Pick out each line of the records in which the word "scale" appears.
============================================================
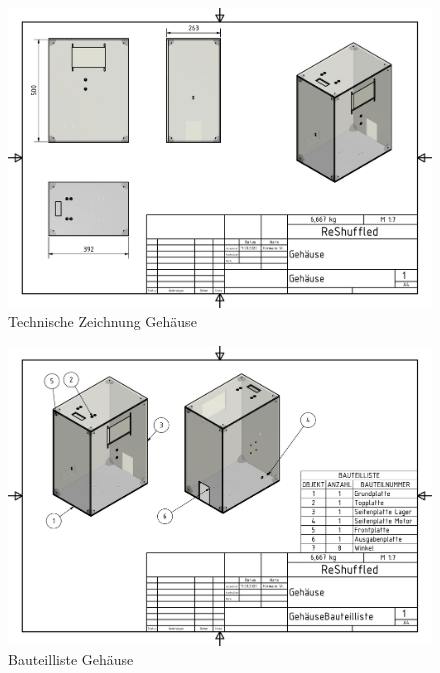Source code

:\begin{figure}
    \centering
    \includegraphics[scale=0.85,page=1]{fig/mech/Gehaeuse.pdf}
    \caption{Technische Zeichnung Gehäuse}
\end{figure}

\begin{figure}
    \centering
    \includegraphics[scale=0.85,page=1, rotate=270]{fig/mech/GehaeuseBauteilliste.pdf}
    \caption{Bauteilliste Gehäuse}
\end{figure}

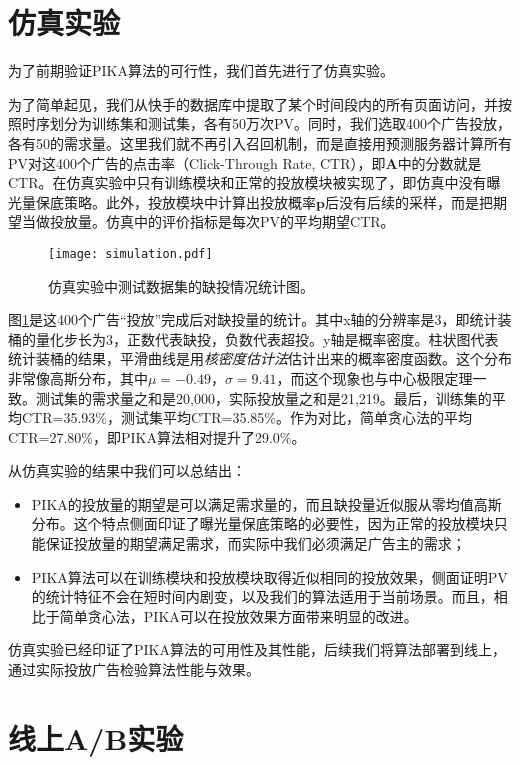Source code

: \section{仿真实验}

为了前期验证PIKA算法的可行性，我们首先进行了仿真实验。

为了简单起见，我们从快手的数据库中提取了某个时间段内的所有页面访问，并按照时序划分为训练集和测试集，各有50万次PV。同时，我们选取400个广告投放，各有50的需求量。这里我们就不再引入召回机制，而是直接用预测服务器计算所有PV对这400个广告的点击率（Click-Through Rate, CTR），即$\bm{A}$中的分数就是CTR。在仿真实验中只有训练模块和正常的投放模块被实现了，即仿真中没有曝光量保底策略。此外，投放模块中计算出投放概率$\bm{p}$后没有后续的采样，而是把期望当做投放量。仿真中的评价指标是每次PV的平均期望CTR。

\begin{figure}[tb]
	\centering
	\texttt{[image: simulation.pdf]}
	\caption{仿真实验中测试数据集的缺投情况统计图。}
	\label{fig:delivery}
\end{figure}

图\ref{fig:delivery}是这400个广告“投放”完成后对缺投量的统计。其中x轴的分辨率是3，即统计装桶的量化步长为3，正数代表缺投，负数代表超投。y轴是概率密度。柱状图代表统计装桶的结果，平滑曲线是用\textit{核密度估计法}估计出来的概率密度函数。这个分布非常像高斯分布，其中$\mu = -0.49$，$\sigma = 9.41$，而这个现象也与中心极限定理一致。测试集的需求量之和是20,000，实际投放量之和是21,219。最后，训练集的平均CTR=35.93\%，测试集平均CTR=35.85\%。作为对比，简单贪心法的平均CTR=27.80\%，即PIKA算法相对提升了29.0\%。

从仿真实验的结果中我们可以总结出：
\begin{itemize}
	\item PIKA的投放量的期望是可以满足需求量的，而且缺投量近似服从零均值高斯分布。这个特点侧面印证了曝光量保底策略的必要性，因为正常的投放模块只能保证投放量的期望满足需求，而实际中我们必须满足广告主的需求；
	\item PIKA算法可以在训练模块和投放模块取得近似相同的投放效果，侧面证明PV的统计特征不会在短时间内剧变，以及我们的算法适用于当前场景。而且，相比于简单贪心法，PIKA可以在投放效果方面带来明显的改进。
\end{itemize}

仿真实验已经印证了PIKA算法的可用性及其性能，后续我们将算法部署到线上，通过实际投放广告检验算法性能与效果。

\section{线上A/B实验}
============================================================
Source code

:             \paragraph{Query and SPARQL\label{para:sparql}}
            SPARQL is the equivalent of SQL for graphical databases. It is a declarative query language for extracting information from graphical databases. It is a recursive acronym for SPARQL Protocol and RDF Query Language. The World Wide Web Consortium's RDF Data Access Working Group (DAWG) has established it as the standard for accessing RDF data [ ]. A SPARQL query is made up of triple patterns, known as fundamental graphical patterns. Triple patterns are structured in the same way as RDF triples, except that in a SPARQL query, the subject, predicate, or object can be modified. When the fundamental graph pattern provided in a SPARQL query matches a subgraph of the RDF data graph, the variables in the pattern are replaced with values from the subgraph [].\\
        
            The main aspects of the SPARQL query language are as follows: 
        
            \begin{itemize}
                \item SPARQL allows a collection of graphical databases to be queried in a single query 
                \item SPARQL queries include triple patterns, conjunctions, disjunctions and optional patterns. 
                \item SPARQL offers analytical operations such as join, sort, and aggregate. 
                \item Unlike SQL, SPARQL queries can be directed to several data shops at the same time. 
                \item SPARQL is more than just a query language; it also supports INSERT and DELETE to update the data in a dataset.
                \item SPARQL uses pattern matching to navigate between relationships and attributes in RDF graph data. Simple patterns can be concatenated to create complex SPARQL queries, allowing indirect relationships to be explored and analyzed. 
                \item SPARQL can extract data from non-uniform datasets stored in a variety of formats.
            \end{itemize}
============================================================
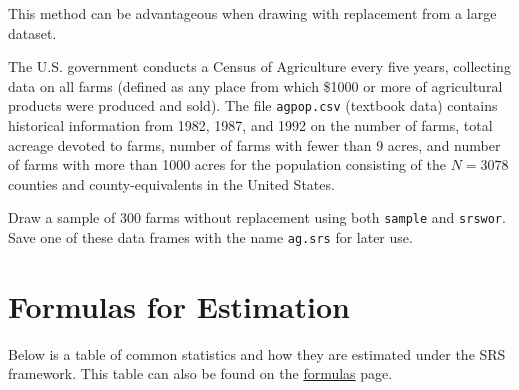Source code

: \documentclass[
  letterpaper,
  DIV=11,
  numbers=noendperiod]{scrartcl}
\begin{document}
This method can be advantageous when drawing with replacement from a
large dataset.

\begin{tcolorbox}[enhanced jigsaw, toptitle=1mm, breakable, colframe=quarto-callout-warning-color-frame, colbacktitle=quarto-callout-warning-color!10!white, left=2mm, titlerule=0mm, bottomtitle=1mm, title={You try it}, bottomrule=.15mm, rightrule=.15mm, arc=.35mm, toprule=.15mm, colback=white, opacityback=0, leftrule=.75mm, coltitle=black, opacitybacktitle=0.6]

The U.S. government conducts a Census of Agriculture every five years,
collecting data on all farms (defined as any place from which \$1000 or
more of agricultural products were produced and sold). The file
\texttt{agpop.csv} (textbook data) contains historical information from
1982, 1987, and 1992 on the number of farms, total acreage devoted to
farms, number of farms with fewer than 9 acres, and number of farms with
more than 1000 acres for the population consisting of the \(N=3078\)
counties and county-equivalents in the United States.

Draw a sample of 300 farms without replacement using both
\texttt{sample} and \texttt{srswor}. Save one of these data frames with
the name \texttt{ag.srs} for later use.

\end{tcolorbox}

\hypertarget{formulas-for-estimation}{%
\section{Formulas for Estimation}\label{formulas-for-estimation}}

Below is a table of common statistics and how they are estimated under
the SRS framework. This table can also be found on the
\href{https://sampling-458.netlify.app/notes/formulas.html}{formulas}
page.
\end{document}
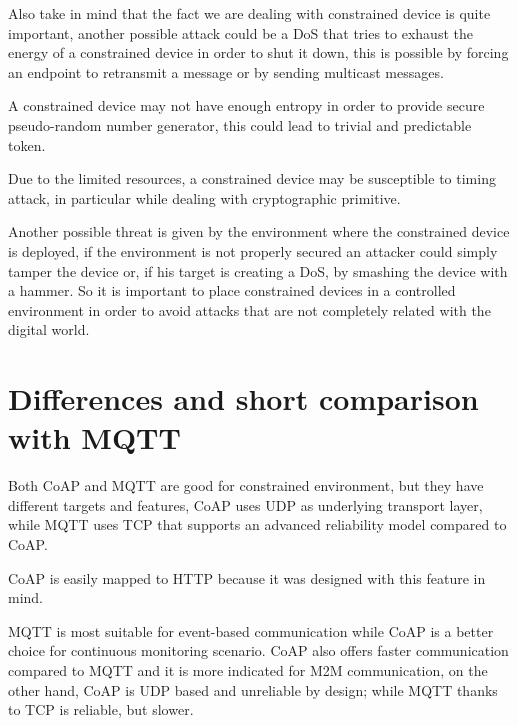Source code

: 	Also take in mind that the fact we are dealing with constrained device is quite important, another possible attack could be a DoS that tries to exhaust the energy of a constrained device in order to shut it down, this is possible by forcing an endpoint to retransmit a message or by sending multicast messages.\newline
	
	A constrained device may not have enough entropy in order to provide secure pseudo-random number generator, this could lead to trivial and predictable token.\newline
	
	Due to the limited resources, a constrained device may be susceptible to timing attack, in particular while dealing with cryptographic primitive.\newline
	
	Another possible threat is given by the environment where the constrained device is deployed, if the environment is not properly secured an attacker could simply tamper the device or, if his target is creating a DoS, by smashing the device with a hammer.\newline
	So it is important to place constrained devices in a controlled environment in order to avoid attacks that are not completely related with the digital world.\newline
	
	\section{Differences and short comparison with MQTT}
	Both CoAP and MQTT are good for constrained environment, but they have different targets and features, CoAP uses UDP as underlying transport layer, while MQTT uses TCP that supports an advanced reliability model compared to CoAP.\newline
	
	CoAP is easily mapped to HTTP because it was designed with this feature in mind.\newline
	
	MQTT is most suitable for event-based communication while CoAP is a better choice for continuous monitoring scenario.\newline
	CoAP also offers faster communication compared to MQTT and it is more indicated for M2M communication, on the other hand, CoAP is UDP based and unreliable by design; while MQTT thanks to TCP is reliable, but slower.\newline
============================================================
Response to the exercise »
    \includegraphics[scale=0.85,page=1]{fig/mech/Gehaeuse.pdf}
    \includegraphics[scale=0.85,page=1, rotate=270]{fig/mech/GehaeuseBauteilliste.pdf}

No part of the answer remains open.